Please return only the lines from the one holding "The functions all" through the one holding "Whether you use", exactly as they appear in the records below, both ends included.

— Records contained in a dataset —
☆ ☆ ☆ ☆

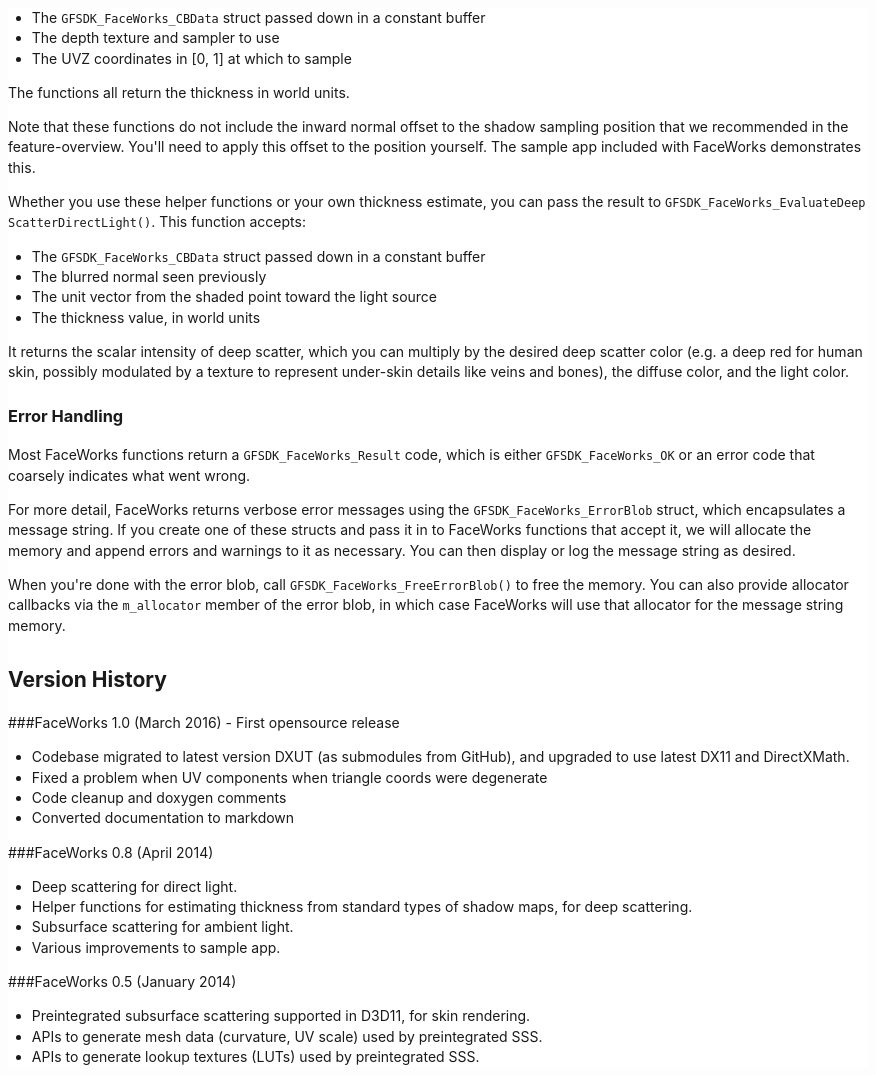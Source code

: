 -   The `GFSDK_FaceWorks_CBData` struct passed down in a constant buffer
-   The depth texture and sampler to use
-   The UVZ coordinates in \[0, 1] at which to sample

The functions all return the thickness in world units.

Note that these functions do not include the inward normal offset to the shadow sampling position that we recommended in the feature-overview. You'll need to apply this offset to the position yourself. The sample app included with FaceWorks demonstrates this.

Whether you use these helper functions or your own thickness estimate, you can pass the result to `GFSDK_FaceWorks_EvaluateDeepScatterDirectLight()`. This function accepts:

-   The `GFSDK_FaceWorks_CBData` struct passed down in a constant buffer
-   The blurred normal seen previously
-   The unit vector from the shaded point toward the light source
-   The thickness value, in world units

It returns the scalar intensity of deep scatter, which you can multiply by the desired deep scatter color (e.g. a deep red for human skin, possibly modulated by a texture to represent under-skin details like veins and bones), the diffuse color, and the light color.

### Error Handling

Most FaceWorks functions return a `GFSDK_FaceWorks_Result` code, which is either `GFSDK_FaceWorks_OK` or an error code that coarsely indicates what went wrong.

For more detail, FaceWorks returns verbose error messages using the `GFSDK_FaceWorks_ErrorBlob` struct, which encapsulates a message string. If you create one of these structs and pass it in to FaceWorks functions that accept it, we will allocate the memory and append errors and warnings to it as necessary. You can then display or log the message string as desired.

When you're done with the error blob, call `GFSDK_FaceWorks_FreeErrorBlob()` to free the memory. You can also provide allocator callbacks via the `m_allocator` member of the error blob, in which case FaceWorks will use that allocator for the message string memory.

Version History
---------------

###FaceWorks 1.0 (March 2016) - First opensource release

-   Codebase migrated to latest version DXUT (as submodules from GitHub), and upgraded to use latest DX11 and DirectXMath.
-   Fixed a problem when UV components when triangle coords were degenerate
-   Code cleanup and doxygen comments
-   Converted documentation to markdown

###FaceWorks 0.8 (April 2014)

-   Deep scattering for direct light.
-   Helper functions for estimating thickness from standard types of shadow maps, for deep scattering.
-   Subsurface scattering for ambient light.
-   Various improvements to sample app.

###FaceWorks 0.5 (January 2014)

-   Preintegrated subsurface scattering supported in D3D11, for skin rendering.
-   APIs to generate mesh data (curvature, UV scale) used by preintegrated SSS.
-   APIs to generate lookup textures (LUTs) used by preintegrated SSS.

☆ ☆ ☆ ☆

— Completed task —
The functions all return the thickness in world units.

Note that these functions do not include the inward normal offset to the shadow sampling position that we recommended in the feature-overview. You'll need to apply this offset to the position yourself. The sample app included with FaceWorks demonstrates this.

Whether you use these helper functions or your own thickness estimate, you can pass the result to `GFSDK_FaceWorks_EvaluateDeepScatterDirectLight()`. This function accepts:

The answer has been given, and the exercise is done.